Determine how many lines of the material below contain "like". Report only that figure.

---------------

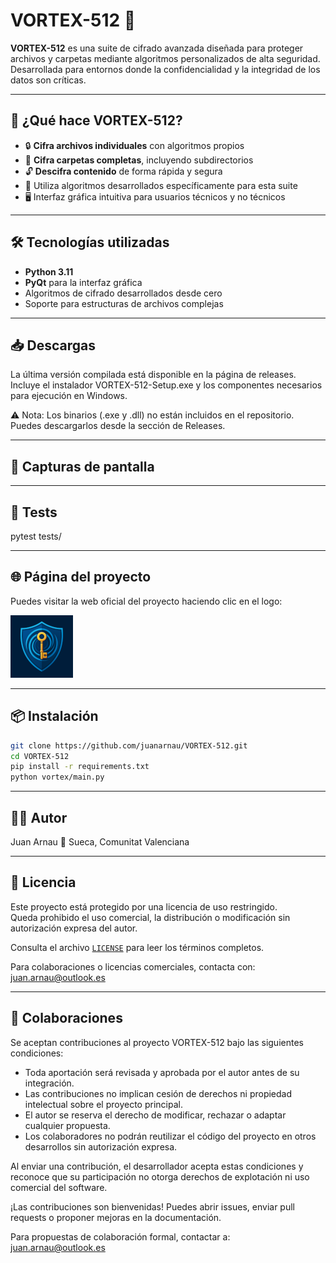 # VORTEX-512 🚀

**VORTEX-512** es una suite de cifrado avanzada diseñada para proteger archivos y carpetas mediante algoritmos personalizados de alta seguridad. Desarrollada para entornos donde la confidencialidad y la integridad de los datos son críticas.

---

## 🧩 ¿Qué hace VORTEX-512?

- 🔒 **Cifra archivos individuales** con algoritmos propios
- 📁 **Cifra carpetas completas**, incluyendo subdirectorios
- 🔓 **Descifra contenido** de forma rápida y segura
- 🧠 Utiliza algoritmos desarrollados específicamente para esta suite
- 🖥️ Interfaz gráfica intuitiva para usuarios técnicos y no técnicos

---

## 🛠️ Tecnologías utilizadas

- **Python 3.11**
- **PyQt** para la interfaz gráfica
- Algoritmos de cifrado desarrollados desde cero
- Soporte para estructuras de archivos complejas

---

## 📥 Descargas
La última versión compilada está disponible en la página de releases. Incluye el instalador VORTEX-512-Setup.exe y los componentes necesarios para ejecución en Windows.

⚠️ Nota: Los binarios (.exe y .dll) no están incluidos en el repositorio. Puedes descargarlos desde la sección de Releases.

---

## 📸 Capturas de pantalla

---

## 🧪 Tests
pytest tests/

---

## 🌐 Página del proyecto
Puedes visitar la web oficial del proyecto haciendo clic en el logo:

[![VORTEX-512](docs/assets/logo.png)](https://juanarnau.github.io/VORTEX-512)

---

## 📦 Instalación

```bash
git clone https://github.com/juanarnau/VORTEX-512.git
cd VORTEX-512
pip install -r requirements.txt
python vortex/main.py
```
---

## 👨‍💻 Autor
Juan Arnau
📍 Sueca, Comunitat Valenciana

---

## 📄 Licencia
Este proyecto está protegido por una licencia de uso restringido.  
Queda prohibido el uso comercial, la distribución o modificación sin autorización expresa del autor.

Consulta el archivo [`LICENSE`](LICENSE) para leer los términos completos.

Para colaboraciones o licencias comerciales, contacta con: juan.arnau@outlook.es

---

## 🤝 Colaboraciones

Se aceptan contribuciones al proyecto VORTEX-512 bajo las siguientes condiciones:

- Toda aportación será revisada y aprobada por el autor antes de su integración.
- Las contribuciones no implican cesión de derechos ni propiedad intelectual sobre el proyecto principal.
- El autor se reserva el derecho de modificar, rechazar o adaptar cualquier propuesta.
- Los colaboradores no podrán reutilizar el código del proyecto en otros desarrollos sin autorización expresa.

Al enviar una contribución, el desarrollador acepta estas condiciones y reconoce que su participación no otorga derechos de explotación ni uso comercial del software.

¡Las contribuciones son bienvenidas! Puedes abrir issues, enviar pull requests o proponer mejoras en la documentación.

Para propuestas de colaboración formal, contactar a: juan.arnau@outlook.es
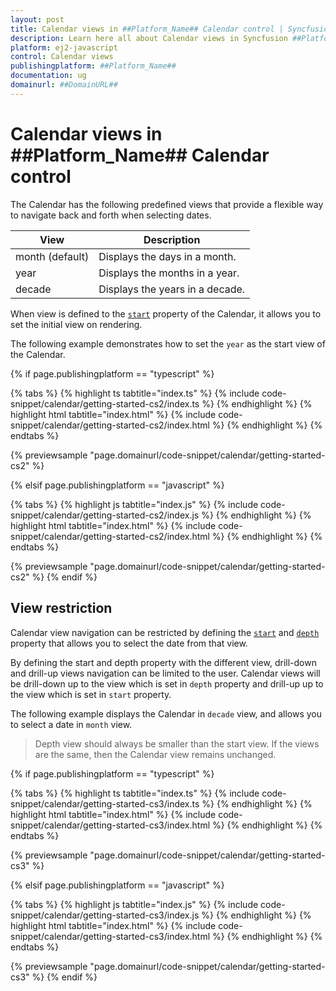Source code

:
 ```yaml
---
layout: post
title: Calendar views in ##Platform_Name## Calendar control | Syncfusion
description: Learn here all about Calendar views in Syncfusion ##Platform_Name## Calendar control of Syncfusion Essential JS 2 and more.
platform: ej2-javascript
control: Calendar views 
publishingplatform: ##Platform_Name##
documentation: ug
domainurl: ##DomainURL##
---
```


# Calendar views in ##Platform_Name## Calendar control

The Calendar has the following predefined views that provide a flexible way to navigate back and forth when selecting dates.

| **View** | **Description** |
| --- | --- |
| month (default) | Displays the days in a month. |
| year | Displays the months in a year. |
| decade | Displays the years in a decade. |

When view is defined to the [`start`](../api/calendar/#start) property of the Calendar, it allows you to set the initial view on rendering.
 
The following example demonstrates how to set the `year` as the start view of the Calendar.

{% if page.publishingplatform == "typescript" %}

 {% tabs %}
{% highlight ts tabtitle="index.ts" %}
{% include code-snippet/calendar/getting-started-cs2/index.ts %}
{% endhighlight %}
{% highlight html tabtitle="index.html" %}
{% include code-snippet/calendar/getting-started-cs2/index.html %}
{% endhighlight %}
{% endtabs %}
        
{% previewsample "page.domainurl/code-snippet/calendar/getting-started-cs2" %}

{% elsif page.publishingplatform == "javascript" %}

{% tabs %}
{% highlight js tabtitle="index.js" %}
{% include code-snippet/calendar/getting-started-cs2/index.js %}
{% endhighlight %}
{% highlight html tabtitle="index.html" %}
{% include code-snippet/calendar/getting-started-cs2/index.html %}
{% endhighlight %}
{% endtabs %}

{% previewsample "page.domainurl/code-snippet/calendar/getting-started-cs2" %}
{% endif %}

## View restriction

Calendar view navigation can be restricted by defining the  [`start`](../api/calendar/#start) and [`depth`](../api/calendar/#depth) property that allows you to select the date from that view.

By defining the start and depth property with the different view, drill-down and drill-up views navigation can be limited to the user. Calendar views will be drill-down up to the view which is set in `depth` property and drill-up up to the view which is set in `start` property.

The following example displays the Calendar in `decade` view, and allows you to select a date in `month` view.

> Depth view should always be smaller than the start view. If the views are the same, then the Calendar view remains unchanged.

{% if page.publishingplatform == "typescript" %}

 {% tabs %}
{% highlight ts tabtitle="index.ts" %}
{% include code-snippet/calendar/getting-started-cs3/index.ts %}
{% endhighlight %}
{% highlight html tabtitle="index.html" %}
{% include code-snippet/calendar/getting-started-cs3/index.html %}
{% endhighlight %}
{% endtabs %}
        
{% previewsample "page.domainurl/code-snippet/calendar/getting-started-cs3" %}

{% elsif page.publishingplatform == "javascript" %}

{% tabs %}
{% highlight js tabtitle="index.js" %}
{% include code-snippet/calendar/getting-started-cs3/index.js %}
{% endhighlight %}
{% highlight html tabtitle="index.html" %}
{% include code-snippet/calendar/getting-started-cs3/index.html %}
{% endhighlight %}
{% endtabs %}

{% previewsample "page.domainurl/code-snippet/calendar/getting-started-cs3" %}
{% endif %}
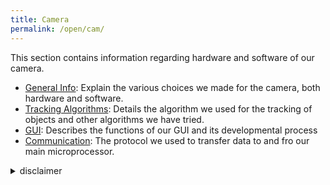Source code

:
 ```yaml
---
title: Camera
permalink: /open/cam/
---
```

This section contains information regarding hardware and software of our camera.

- [General Info](/open/cam/general/): Explain the various choices we made for the camera, both hardware and software. 
- [Tracking Algorithms](/open/cam/track): Details the algorithm we used for the tracking of objects and other algorithms we have tried.
- [GUI](/open/cam/gui): Describes the functions of our GUI and its developmental process
- [Communication](/open/cam/communication): The protocol we used to transfer data to and fro our main microprocessor.   

<details markdown=1><summary>disclaimer</summary>

The following sections are incomplete

</details>
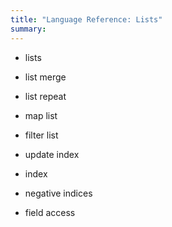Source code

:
 ```yaml
---
title: "Language Reference: Lists"
summary:
---
```


- lists
- list merge
- list repeat
- map list
- filter list
- update index

- index
- negative indices
- field access
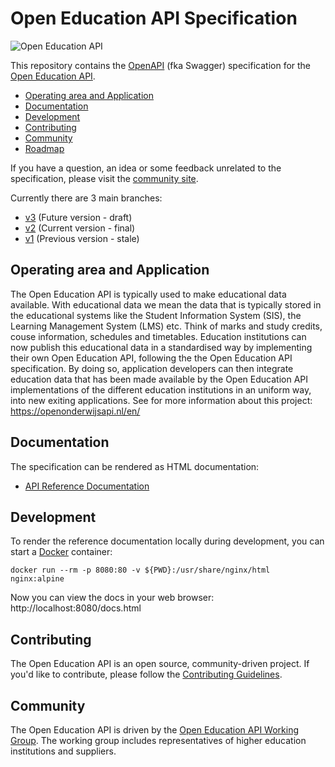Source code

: # Open Education API Specification

![Open Education API](logo.png)

This repository contains the [OpenAPI](https://github.com/OAI/OpenAPI-Specification) (fka Swagger) specification for the [Open Education API](https://openonderwijsapi.nl/en/).

* [Operating area and Application](#operating-area-and-application)
* [Documentation](#documentation)
* [Development](#development)
* [Contributing](#contributing)
* [Community](#community)
* [Roadmap](ROADMAP.md)

If you have a question, an idea or some feedback unrelated to the specification, please visit the [community site](https://plus.google.com/communities/106455663981908394819).

Currently there are 3 main branches:

* [v3](https://github.com/open-education-api/specification/tree/v3) (Future version - draft)
* [v2](https://github.com/open-education-api/specification/tree/v2) (Current version - final)
* [v1](https://github.com/open-education-api/specification/tree/v1) (Previous version - stale)

## Operating area and Application

The Open Education API is typically used to make educational data available. With educational data we mean
the data that is typically stored in the educational systems like the Student Information System (SIS), the Learning Management System (LMS) etc. Think of marks and study credits, couse information, schedules and timetables.
Education institutions can now publish this educational data in a standardised way by implementing their own Open Education API, following the the Open Education API specification. By doing so, application developers can then integrate education data that has been made available by the Open Education API implementations of the different education institutions in an uniform way, into new exiting applications.
See for more information about this project: https://openonderwijsapi.nl/en/

## Documentation

The specification can be rendered as HTML documentation:

* [API Reference Documentation](https://rawgit.com/open-education-api/specification/v3/docs.html)

## Development

To render the reference documentation locally during development, you can start a [Docker](https://www.docker.com/community-edition/) container:

```
docker run --rm -p 8080:80 -v ${PWD}:/usr/share/nginx/html nginx:alpine
```

Now you can view the docs in your web browser: http://localhost:8080/docs.html

## Contributing

The Open Education API is an open source, community-driven project. If you'd like to contribute, please follow the [Contributing Guidelines](CONTRIBUTING.md).

## Community

The Open Education API is driven by the [Open Education API Working Group](https://openonderwijsapi.nl/en/community/). The working group includes representatives of higher education institutions and suppliers.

---------------

* TASK RESULT
2